- _Source records_:
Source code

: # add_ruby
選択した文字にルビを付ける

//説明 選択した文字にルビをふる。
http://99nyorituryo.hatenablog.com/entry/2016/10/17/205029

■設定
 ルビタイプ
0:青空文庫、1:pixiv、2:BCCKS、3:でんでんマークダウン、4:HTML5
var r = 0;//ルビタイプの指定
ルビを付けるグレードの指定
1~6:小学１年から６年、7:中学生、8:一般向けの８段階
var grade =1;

- _What to work on_: Repeat the data above. Change nothing.

- _Task output_:
Source code

: # add_ruby
選択した文字にルビを付ける

//説明 選択した文字にルビをふる。
http://99nyorituryo.hatenablog.com/entry/2016/10/17/205029

■設定
 ルビタイプ
0:青空文庫、1:pixiv、2:BCCKS、3:でんでんマークダウン、4:HTML5
var r = 0;//ルビタイプの指定
ルビを付けるグレードの指定
1~6:小学１年から６年、7:中学生、8:一般向けの８段階
var grade =1;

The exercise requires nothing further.